### TASK BRIEF
Your answer should be the lines below from the one with "- [Installation](#installation)" to the one with "Here's an overview", both included, given again exactly and with nothing added.

### EXTRACTED ENTRIES
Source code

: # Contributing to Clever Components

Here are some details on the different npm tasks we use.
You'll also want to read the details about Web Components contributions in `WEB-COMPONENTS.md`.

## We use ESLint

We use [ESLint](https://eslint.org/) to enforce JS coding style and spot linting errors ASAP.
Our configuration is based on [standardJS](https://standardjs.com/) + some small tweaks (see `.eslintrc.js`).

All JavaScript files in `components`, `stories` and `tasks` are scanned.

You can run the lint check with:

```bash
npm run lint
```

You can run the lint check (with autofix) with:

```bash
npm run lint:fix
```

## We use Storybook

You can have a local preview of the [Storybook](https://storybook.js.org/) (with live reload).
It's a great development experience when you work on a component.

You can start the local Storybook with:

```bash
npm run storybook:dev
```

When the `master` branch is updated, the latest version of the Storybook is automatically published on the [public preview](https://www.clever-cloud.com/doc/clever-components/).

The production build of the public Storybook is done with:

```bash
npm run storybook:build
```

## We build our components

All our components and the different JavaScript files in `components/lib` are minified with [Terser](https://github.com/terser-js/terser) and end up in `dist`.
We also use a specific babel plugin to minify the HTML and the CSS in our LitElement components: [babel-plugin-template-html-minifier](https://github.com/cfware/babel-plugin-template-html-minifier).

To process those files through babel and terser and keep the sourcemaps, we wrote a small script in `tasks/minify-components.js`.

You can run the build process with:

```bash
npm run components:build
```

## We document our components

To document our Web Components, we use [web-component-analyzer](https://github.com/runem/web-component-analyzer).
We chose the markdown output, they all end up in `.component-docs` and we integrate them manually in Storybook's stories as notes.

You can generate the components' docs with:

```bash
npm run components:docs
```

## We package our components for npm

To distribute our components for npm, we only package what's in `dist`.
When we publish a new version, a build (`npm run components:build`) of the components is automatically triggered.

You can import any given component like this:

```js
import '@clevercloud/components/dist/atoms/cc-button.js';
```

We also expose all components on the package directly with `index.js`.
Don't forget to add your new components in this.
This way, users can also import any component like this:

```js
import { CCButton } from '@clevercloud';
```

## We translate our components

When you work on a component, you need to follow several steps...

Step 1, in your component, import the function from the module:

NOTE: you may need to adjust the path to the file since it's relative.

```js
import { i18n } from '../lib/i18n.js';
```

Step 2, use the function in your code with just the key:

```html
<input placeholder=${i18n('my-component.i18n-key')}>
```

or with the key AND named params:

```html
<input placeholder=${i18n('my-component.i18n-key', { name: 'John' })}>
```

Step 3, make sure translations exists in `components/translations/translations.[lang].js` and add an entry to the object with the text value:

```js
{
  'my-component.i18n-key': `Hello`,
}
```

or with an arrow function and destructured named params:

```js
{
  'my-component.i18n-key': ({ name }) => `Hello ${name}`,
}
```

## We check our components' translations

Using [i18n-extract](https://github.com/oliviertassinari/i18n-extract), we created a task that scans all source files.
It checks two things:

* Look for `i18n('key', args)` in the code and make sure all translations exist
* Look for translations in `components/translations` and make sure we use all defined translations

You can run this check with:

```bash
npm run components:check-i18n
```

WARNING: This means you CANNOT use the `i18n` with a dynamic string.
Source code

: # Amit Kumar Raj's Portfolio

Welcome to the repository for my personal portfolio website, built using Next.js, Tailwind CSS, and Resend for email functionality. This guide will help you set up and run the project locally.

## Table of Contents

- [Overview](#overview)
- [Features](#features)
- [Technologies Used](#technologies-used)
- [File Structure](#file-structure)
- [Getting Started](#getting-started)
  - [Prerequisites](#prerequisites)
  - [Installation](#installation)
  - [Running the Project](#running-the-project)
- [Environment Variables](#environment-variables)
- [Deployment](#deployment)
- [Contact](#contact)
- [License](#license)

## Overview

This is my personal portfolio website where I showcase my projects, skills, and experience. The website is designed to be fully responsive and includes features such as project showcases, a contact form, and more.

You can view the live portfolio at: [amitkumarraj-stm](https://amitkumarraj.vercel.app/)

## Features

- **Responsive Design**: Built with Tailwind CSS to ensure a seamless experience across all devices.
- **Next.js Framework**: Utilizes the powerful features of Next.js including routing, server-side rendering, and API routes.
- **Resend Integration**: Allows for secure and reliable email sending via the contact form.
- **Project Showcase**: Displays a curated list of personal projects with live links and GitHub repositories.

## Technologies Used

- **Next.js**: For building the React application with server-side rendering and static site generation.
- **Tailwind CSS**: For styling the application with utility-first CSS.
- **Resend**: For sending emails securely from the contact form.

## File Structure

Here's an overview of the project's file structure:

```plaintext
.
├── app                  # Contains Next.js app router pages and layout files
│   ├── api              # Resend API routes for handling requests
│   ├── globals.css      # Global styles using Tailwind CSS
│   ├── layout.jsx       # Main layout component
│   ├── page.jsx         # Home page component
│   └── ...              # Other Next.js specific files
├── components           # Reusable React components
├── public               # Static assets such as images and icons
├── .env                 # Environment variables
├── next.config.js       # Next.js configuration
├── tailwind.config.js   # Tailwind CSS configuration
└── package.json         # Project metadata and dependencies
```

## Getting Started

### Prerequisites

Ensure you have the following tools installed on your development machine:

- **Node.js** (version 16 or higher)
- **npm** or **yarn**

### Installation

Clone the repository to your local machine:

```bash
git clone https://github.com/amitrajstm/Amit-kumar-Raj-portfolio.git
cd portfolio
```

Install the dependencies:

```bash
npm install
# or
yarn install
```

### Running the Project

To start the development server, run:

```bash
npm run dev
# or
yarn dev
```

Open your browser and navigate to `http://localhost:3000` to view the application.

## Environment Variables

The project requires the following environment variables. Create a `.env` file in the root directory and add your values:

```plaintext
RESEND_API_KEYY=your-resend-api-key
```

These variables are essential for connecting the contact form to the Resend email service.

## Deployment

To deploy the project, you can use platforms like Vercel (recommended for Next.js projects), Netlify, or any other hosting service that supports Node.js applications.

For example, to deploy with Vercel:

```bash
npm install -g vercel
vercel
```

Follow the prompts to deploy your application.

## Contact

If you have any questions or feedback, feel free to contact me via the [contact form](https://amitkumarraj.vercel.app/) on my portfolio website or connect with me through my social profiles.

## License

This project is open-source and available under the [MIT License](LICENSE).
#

### EXERCISE RESPONSE
  - [Installation](#installation)
  - [Running the Project](#running-the-project)
- [Environment Variables](#environment-variables)
- [Deployment](#deployment)
- [Contact](#contact)
- [License](#license)

## Overview

This is my personal portfolio website where I showcase my projects, skills, and experience. The website is designed to be fully responsive and includes features such as project showcases, a contact form, and more.

You can view the live portfolio at: [amitkumarraj-stm](https://amitkumarraj.vercel.app/)

## Features

- **Responsive Design**: Built with Tailwind CSS to ensure a seamless experience across all devices.
- **Next.js Framework**: Utilizes the powerful features of Next.js including routing, server-side rendering, and API routes.
- **Resend Integration**: Allows for secure and reliable email sending via the contact form.
- **Project Showcase**: Displays a curated list of personal projects with live links and GitHub repositories.

## Technologies Used

- **Next.js**: For building the React application with server-side rendering and static site generation.
- **Tailwind CSS**: For styling the application with utility-first CSS.
- **Resend**: For sending emails securely from the contact form.

## File Structure

Here's an overview of the project's file structure:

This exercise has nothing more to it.